O ativista Vitor Ávila, nesta quinta (28), lançou um vídeo em que foi ao lado do Parque Buenos Aires, no centro da cidade de São Paulo, onde questiona algumas pessoas sobre a ética no consumo de produtos de origem animal e o porquê delas ainda comerem animais. Vitor, que escolheu o local de forma estratégica – por pessoas levarem seus cães para passear -, utiliza também uma excelente estratégia discursiva que é o método socrático, onde dialoga respeitosamente de forma a conduzir pessoas à um processo de reflexão sobre os próprios valores, algo que também faz na Anonymous For The Voiceless, organização que advoga pelos animais, e também atua nas ruas de São Paulo.
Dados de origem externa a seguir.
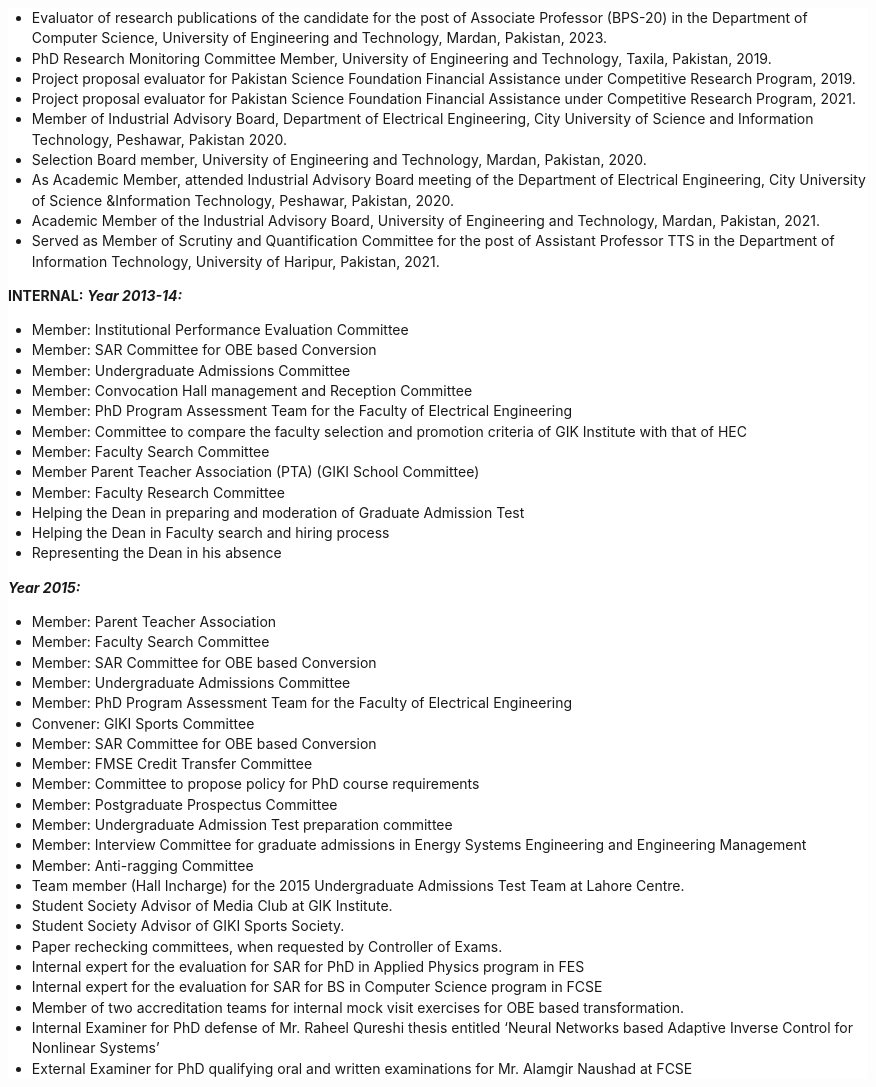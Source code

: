   * Evaluator of research publications of the candidate for the post of Associate Professor (BPS-20) in the Department of Computer Science, University of Engineering and Technology, Mardan, Pakistan, 2023.
  * PhD Research Monitoring Committee Member, University of Engineering and Technology, Taxila, Pakistan, 2019.
  * Project proposal evaluator for Pakistan Science Foundation Financial Assistance under Competitive Research Program, 2019.
  * Project proposal evaluator for Pakistan Science Foundation Financial Assistance under Competitive Research Program, 2021.
  * Member of Industrial Advisory Board, Department of Electrical Engineering, City University of Science and Information Technology, Peshawar, Pakistan 2020.
  * Selection Board member, University of Engineering and Technology, Mardan, Pakistan, 2020.
  * As Academic Member, attended Industrial Advisory Board meeting of the Department of Electrical Engineering, City University of Science &Information Technology, Peshawar, Pakistan, 2020.
  * Academic Member of the Industrial Advisory Board, University of Engineering and Technology, Mardan, Pakistan, 2021.
  * Served as Member of Scrutiny and Quantification Committee for the post of Assistant Professor TTS in the Department of Information Technology, University of Haripur, Pakistan, 2021.


**INTERNAL:**
**_Year 2013-14:_**
  * Member: Institutional Performance Evaluation Committee
  * Member: SAR Committee for OBE based Conversion
  * Member: Undergraduate Admissions Committee
  * Member: Convocation Hall management and Reception Committee
  * Member: PhD Program Assessment Team for the Faculty of Electrical Engineering
  * Member: Committee to compare the faculty selection and promotion criteria of GIK Institute with that of HEC
  * Member: Faculty Search Committee
  * Member Parent Teacher Association (PTA) (GIKI School Committee)
  * Member: Faculty Research Committee
  * Helping the Dean in preparing and moderation of Graduate Admission Test
  * Helping the Dean in Faculty search and hiring process
  * Representing the Dean in his absence


**_Year 2015:_**
  * Member: Parent Teacher Association
  * Member: Faculty Search Committee
  * Member: SAR Committee for OBE based Conversion
  * Member: Undergraduate Admissions Committee
  * Member: PhD Program Assessment Team for the Faculty of Electrical Engineering
  * Convener: GIKI Sports Committee
  * Member: SAR Committee for OBE based Conversion
  * Member: FMSE Credit Transfer Committee
  * Member: Committee to propose policy for PhD course requirements
  * Member: Postgraduate Prospectus Committee
  * Member: Undergraduate Admission Test preparation committee
  * Member: Interview Committee for graduate admissions in Energy Systems Engineering and Engineering Management
  * Member: Anti-ragging Committee
  * Team member (Hall Incharge) for the 2015 Undergraduate Admissions Test Team at Lahore Centre.
  * Student Society Advisor of Media Club at GIK Institute.
  * Student Society Advisor of GIKI Sports Society.
  * Paper rechecking committees, when requested by Controller of Exams.
  * Internal expert for the evaluation for SAR for PhD in Applied Physics program in FES
  * Internal expert for the evaluation for SAR for BS in Computer Science program in FCSE
  * Member of two accreditation teams for internal mock visit exercises for OBE based transformation.
  * Internal Examiner for PhD defense of Mr. Raheel Qureshi thesis entitled ‘Neural Networks based Adaptive Inverse Control for Nonlinear Systems’
  * External Examiner for PhD qualifying oral and written examinations for Mr. Alamgir Naushad at FCSE
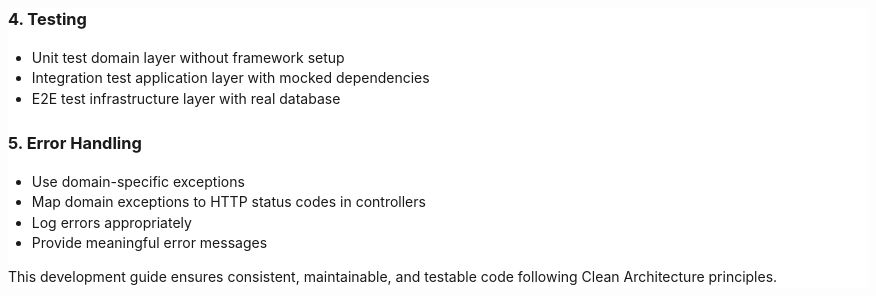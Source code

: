 ### 4. Testing
- Unit test domain layer without framework setup
- Integration test application layer with mocked dependencies
- E2E test infrastructure layer with real database

### 5. Error Handling
- Use domain-specific exceptions
- Map domain exceptions to HTTP status codes in controllers
- Log errors appropriately
- Provide meaningful error messages

This development guide ensures consistent, maintainable, and testable code following Clean Architecture principles.
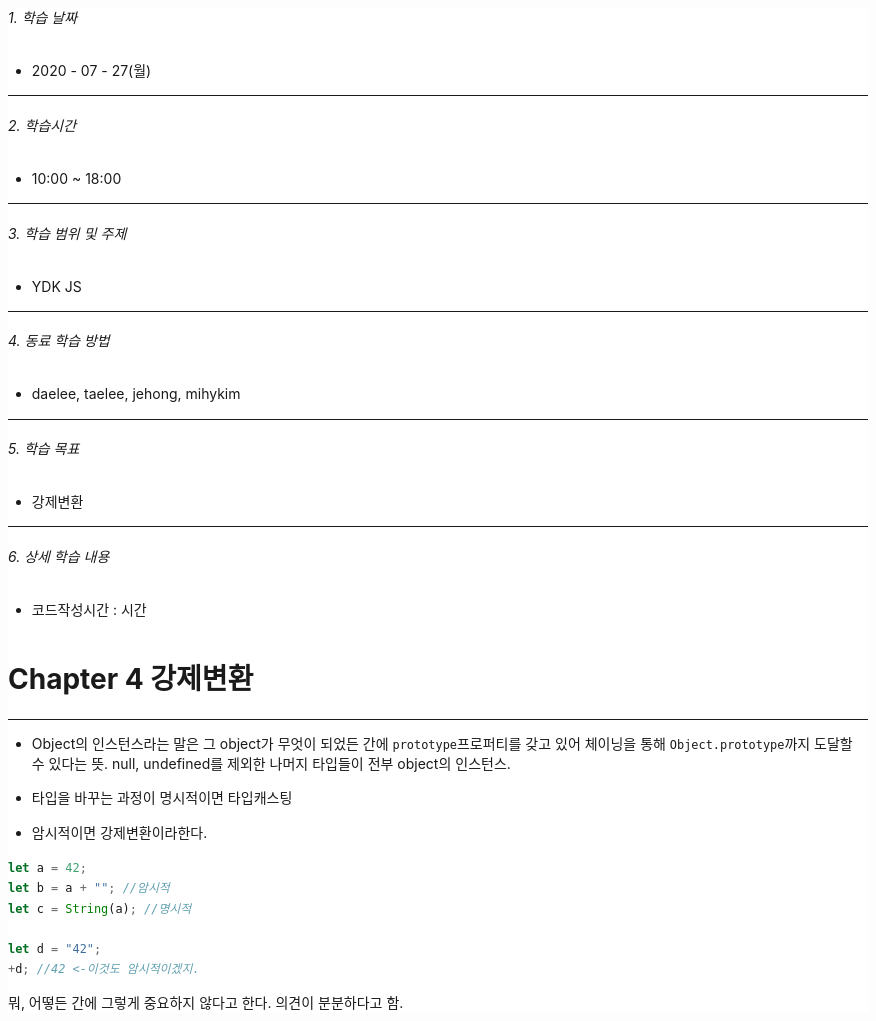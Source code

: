 

###### 1. 학습 날짜

- 2020 - 07 - 27(월)

---

###### 2. 학습시간

- 10:00 ~ 18:00

---

###### 3. 학습 범위 및 주제

- YDK JS 

---

###### 4. 동료 학습 방법 

- daelee, taelee, jehong, mihykim

---

###### 5. 학습 목표 

- 강제변환

---

###### 6. 상세 학습 내용

- 코드작성시간 :  시간

# Chapter 4 강제변환

---

- Object의 인스턴스라는 말은 그 object가 무엇이 되었든 간에 `prototype`프로퍼티를 갖고 있어 체이닝을 통해 `Object.prototype`까지 도달할 수 있다는 뜻. null, undefined를 제외한 나머지 타입들이 전부 object의 인스턴스.

- 타입을 바꾸는 과정이 명시적이면 타입캐스팅
- 암시적이면 강제변환이라한다.

```javascript
let a = 42;
let b = a + ""; //암시적
let c = String(a); //명시적

let d = "42";
+d; //42 <-이것도 암시적이겠지.
```

뭐, 어떻든 간에 그렇게 중요하지 않다고 한다. 의견이 분분하다고 함.



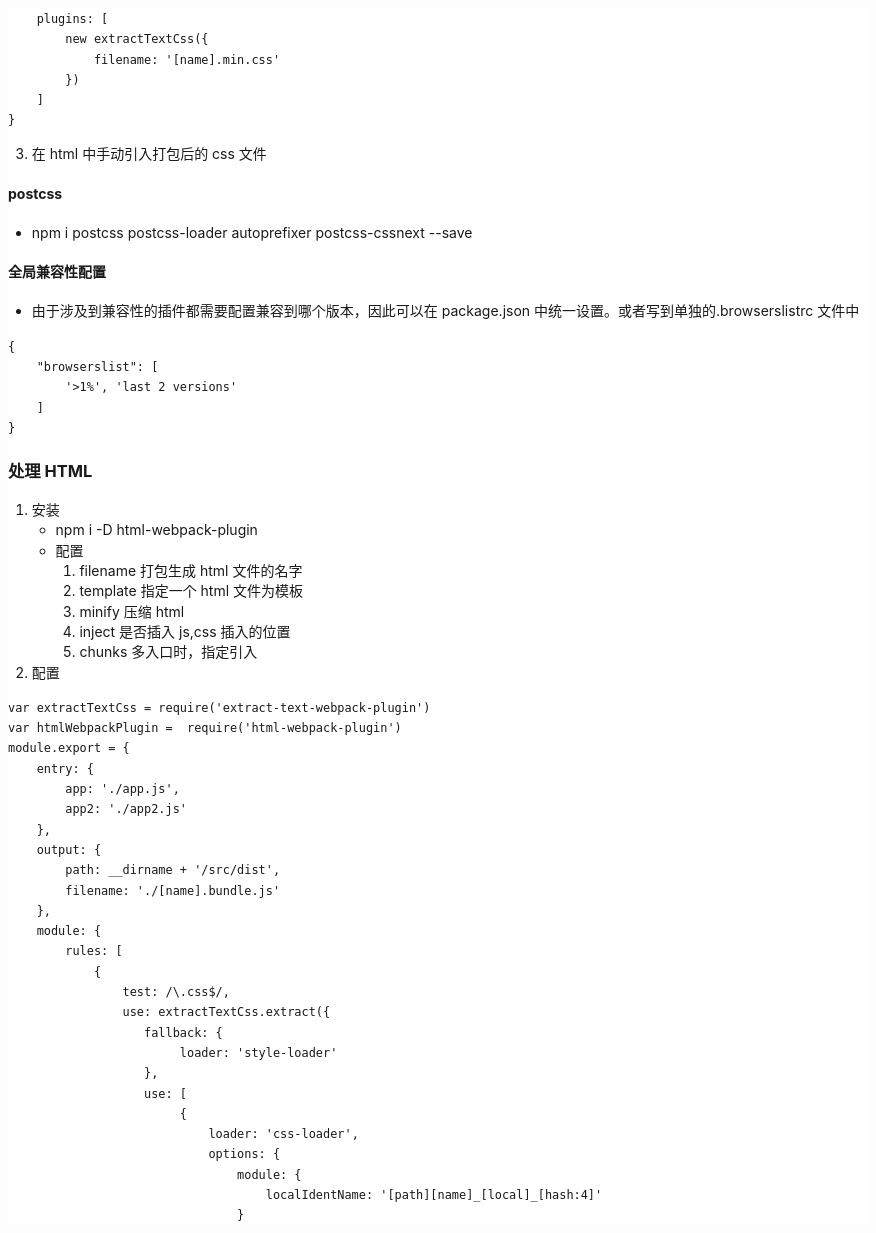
 ```
    plugins: [
        new extractTextCss({
            filename: '[name].min.css'
        })
    ]
}
```

3. 在 html 中手动引入打包后的 css 文件

#### postcss

- npm i postcss postcss-loader autoprefixer postcss-cssnext --save

#### 全局兼容性配置

- 由于涉及到兼容性的插件都需要配置兼容到哪个版本，因此可以在 package.json 中统一设置。或者写到单独的.browserslistrc 文件中

```
{
    "browserslist": [
        '>1%', 'last 2 versions'
    ]
}
```

### 处理 HTML

1. 安装
   - npm i -D html-webpack-plugin
   - 配置
     1. filename 打包生成 html 文件的名字
     2. template 指定一个 html 文件为模板
     3. minify 压缩 html
     4. inject 是否插入 js,css 插入的位置
     5. chunks 多入口时，指定引入
2. 配置

```
var extractTextCss = require('extract-text-webpack-plugin')
var htmlWebpackPlugin =  require('html-webpack-plugin')
module.export = {
    entry: {
        app: './app.js',
        app2: './app2.js'
    },
    output: {
        path: __dirname + '/src/dist',
        filename: './[name].bundle.js'
    },
    module: {
        rules: [
            {
                test: /\.css$/,
                use: extractTextCss.extract({
                   fallback: {
                        loader: 'style-loader'
                   },
                   use: [
                        {
                            loader: 'css-loader',
                            options: {
                                module: {
                                    localIdentName: '[path][name]_[local]_[hash:4]'
                                }

```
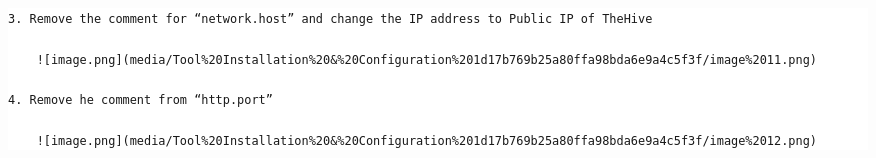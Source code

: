     3. Remove the comment for “network.host” and change the IP address to Public IP of TheHive
        
        ![image.png](media/Tool%20Installation%20&%20Configuration%201d17b769b25a80ffa98bda6e9a4c5f3f/image%2011.png)
        
    4. Remove he comment from “http.port”
        
        ![image.png](media/Tool%20Installation%20&%20Configuration%201d17b769b25a80ffa98bda6e9a4c5f3f/image%2012.png)
        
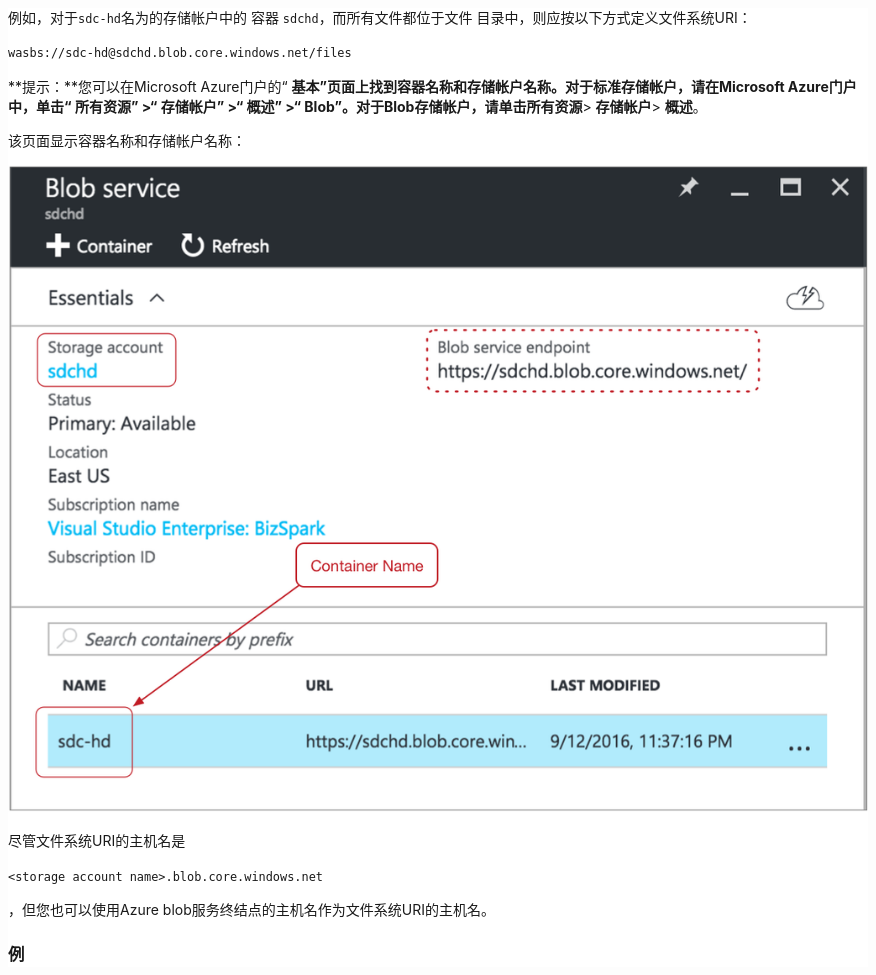    例如，对于`sdc-hd`名为的存储帐户中的 容器 `sdchd`，而所有文件都位于文件 目录中，则应按以下方式定义文件系统URI：

   ```
   wasbs://sdc-hd@sdchd.blob.core.windows.net/files
   ```

   **提示：**您可以在Microsoft Azure门户的“ **基本”**页面上找到容器名称和存储帐户名称。对于标准存储帐户，请在Microsoft Azure门户中，单击“ **所有资源”** >“ **存储帐户”** >“ **概述”** >“ **Blob”**。对于Blob存储帐户，请单击**所有资源**> **存储帐户**> **概述**。

   该页面显示容器名称和存储帐户名称：

   ![img](imgs/Azure-BlobService-20200310184359306.png)

   尽管文件系统URI的主机名是 

   ```
   <storage account name>.blob.core.windows.net
   ```

   ，但您也可以使用Azure blob服务终结点的主机名作为文件系统URI的主机名。

### 例

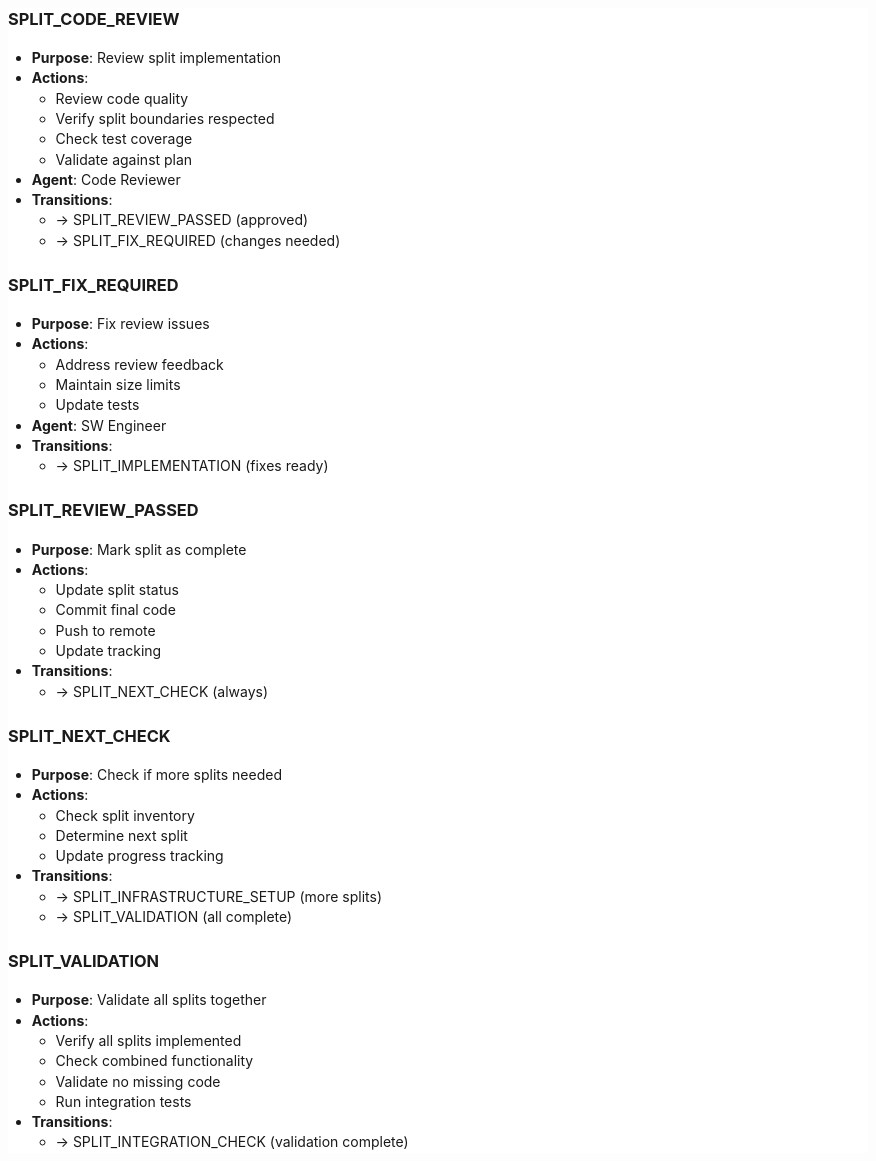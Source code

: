 ### SPLIT_CODE_REVIEW
- **Purpose**: Review split implementation
- **Actions**:
  - Review code quality
  - Verify split boundaries respected
  - Check test coverage
  - Validate against plan
- **Agent**: Code Reviewer
- **Transitions**:
  - → SPLIT_REVIEW_PASSED (approved)
  - → SPLIT_FIX_REQUIRED (changes needed)

### SPLIT_FIX_REQUIRED
- **Purpose**: Fix review issues
- **Actions**:
  - Address review feedback
  - Maintain size limits
  - Update tests
- **Agent**: SW Engineer
- **Transitions**:
  - → SPLIT_IMPLEMENTATION (fixes ready)

### SPLIT_REVIEW_PASSED
- **Purpose**: Mark split as complete
- **Actions**:
  - Update split status
  - Commit final code
  - Push to remote
  - Update tracking
- **Transitions**:
  - → SPLIT_NEXT_CHECK (always)

### SPLIT_NEXT_CHECK
- **Purpose**: Check if more splits needed
- **Actions**:
  - Check split inventory
  - Determine next split
  - Update progress tracking
- **Transitions**:
  - → SPLIT_INFRASTRUCTURE_SETUP (more splits)
  - → SPLIT_VALIDATION (all complete)

### SPLIT_VALIDATION
- **Purpose**: Validate all splits together
- **Actions**:
  - Verify all splits implemented
  - Check combined functionality
  - Validate no missing code
  - Run integration tests
- **Transitions**:
  - → SPLIT_INTEGRATION_CHECK (validation complete)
No vídeo, que traz o molde já feito por alguns famosos ativistas veganos fora do país – como é o caso de Earthling EdJames Aspey, Banana Warrior Princess e também do Humane Hancock -, ele faz perguntas sobre o consumo de cachorros na China e o consumo de outros animais aqui, revelando a contradição que há neste discurso que relativiza o sofrimento dos animais para o nosso prazer.

Segundo a descrição, a nova série de vídeos tem o objetivo de fazer os estrevistados se questionarem sobre os próprios hábitos e sobre os problemas do especismo, para dar argumentos para quem ainda não sabe muito bem como responder perguntas de especistas e também para mostrar que dá para conversarmos com as pessoas sobre esse tema de uma forma respeitosa e empática.

Confira abaixo o vídeo:

No vídeo Vitor aponta um problema comum em nossa sociedade: a contradição entre dizermos que somos contra a crueldade animal mas ao mesmo tempo sermos cruéis com os animais. Tal visão, moralmente relativista, é descrita pelo filósofo Gary L. Francione, fundadores da corrente abolicionista do veganismo, como esquizofrenia moral.

Este comportamento ainda é majoritário na sociedade, pois tanto na cultura e na religião quanto na ciência, é dito que animais de outras espécies são inferiores aos humanos. A isto é atribuído o nome de especismo. Diversos filósofos e outros pensadores da atualidade, percebendo que a inferiorização, instrumentalização e objetificação dos animais não é necessária para a nossa sobrevivência e nem justa com os animais, tem cada vez mais apontado a incongruências neste discurso, mas ainda há muita resistência, pois, apesar de não ser algo justo, explorar animais é bastante conveniente às pessoas e dá bastante lucro as grandes empresas, mas aos poucos, com a ajuda de ativistas como Vitor, isso está mudando, para o bem dos animais.